Given the strong global demand for refined products, refineries want to avoid any downtime when modernizing their automation and safety instrumented system technologies. This process of cutting over from old to new while the process is running is called a Hot Cutover.

Ken Suetterlin, a senior Emerson Project Manager from our Refining and Chemical Industry organization responded to the Control.com post with the following recommendations:

1. Identify which loops are to be converted as Hot Cutover and which are to be done during Turnaround. If possible, we recommend you convert loops related to safety shutdowns during Turnaround. The loops in each category can be color coded on P&IDs and/or indicated by category in an instrument database. Then you can sort by Hot Cutover and get a list of all loops in that category.

2. Once you have a list you'll want to work closely with Operations to schedule the loops based on production priorities and loop complexity.

3. Install and test as much as possible in advance to avoid last minute surprises.

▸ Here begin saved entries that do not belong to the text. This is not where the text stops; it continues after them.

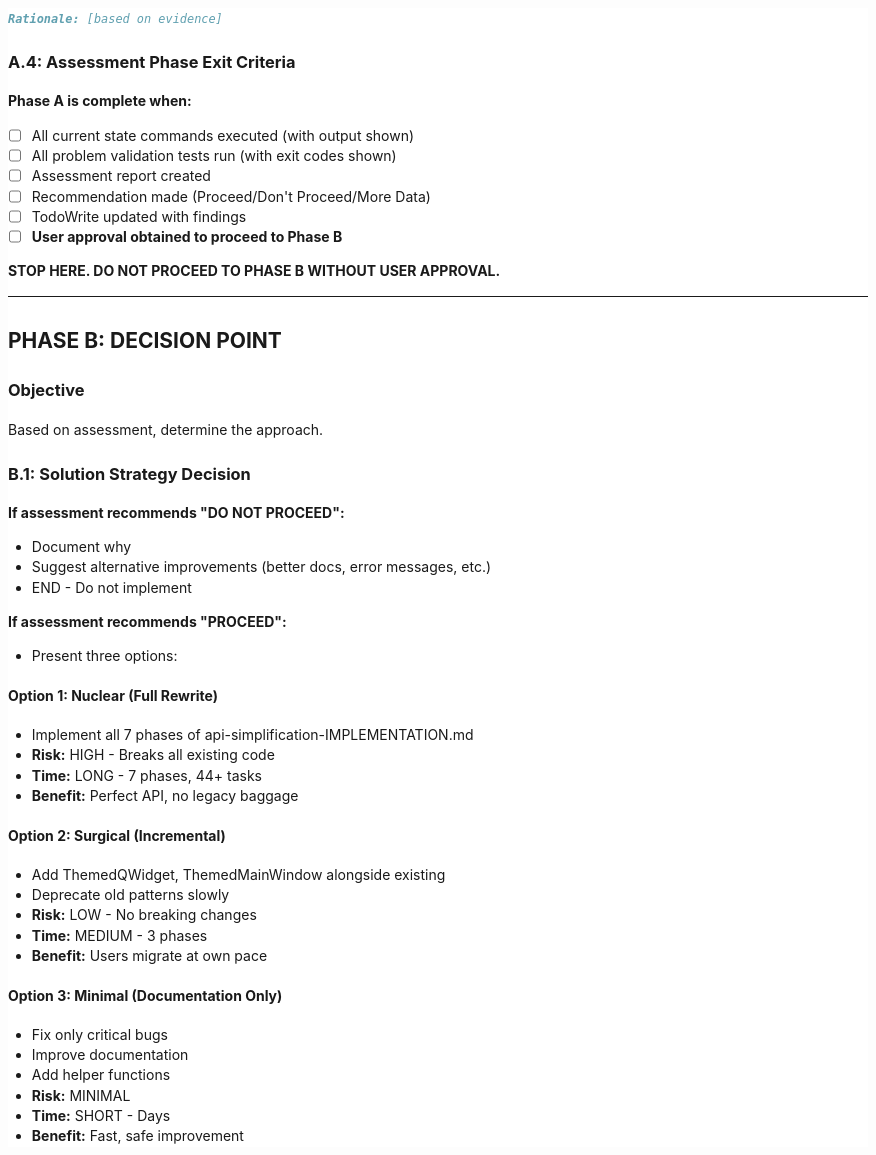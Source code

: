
 ```markdown
Rationale: [based on evidence]
```

### A.4: Assessment Phase Exit Criteria

**Phase A is complete when:**

- [ ] All current state commands executed (with output shown)
- [ ] All problem validation tests run (with exit codes shown)
- [ ] Assessment report created
- [ ] Recommendation made (Proceed/Don't Proceed/More Data)
- [ ] TodoWrite updated with findings
- [ ] **User approval obtained to proceed to Phase B**

**STOP HERE. DO NOT PROCEED TO PHASE B WITHOUT USER APPROVAL.**

---

## PHASE B: DECISION POINT

### Objective

Based on assessment, determine the approach.

### B.1: Solution Strategy Decision

**If assessment recommends "DO NOT PROCEED":**
- Document why
- Suggest alternative improvements (better docs, error messages, etc.)
- END - Do not implement

**If assessment recommends "PROCEED":**
- Present three options:

#### Option 1: Nuclear (Full Rewrite)
- Implement all 7 phases of api-simplification-IMPLEMENTATION.md
- **Risk:** HIGH - Breaks all existing code
- **Time:** LONG - 7 phases, 44+ tasks
- **Benefit:** Perfect API, no legacy baggage

#### Option 2: Surgical (Incremental)
- Add ThemedQWidget, ThemedMainWindow alongside existing
- Deprecate old patterns slowly
- **Risk:** LOW - No breaking changes
- **Time:** MEDIUM - 3 phases
- **Benefit:** Users migrate at own pace

#### Option 3: Minimal (Documentation Only)
- Fix only critical bugs
- Improve documentation
- Add helper functions
- **Risk:** MINIMAL
- **Time:** SHORT - Days
- **Benefit:** Fast, safe improvement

Upfront planning is critical to avoid downtime. In a Shell Deer Park refinery modernization project, Emerson supplied all phases of engineering services related to Hot Cutover including conceptual design, FEED (Front End Engineering Design), detail design, FAT (Factory Acceptance Test), field commissioning, SIT (System Integration Test), SAT (Site Acceptance Test), and installation. The team worked closely with installation contractors, and provided the engineers and technicians for actual cutover.

The Hot Cutover process at the Shell Deer Park refinery which included critical units like the Cat Cracker is described in an April Hydrocarbon Processing article.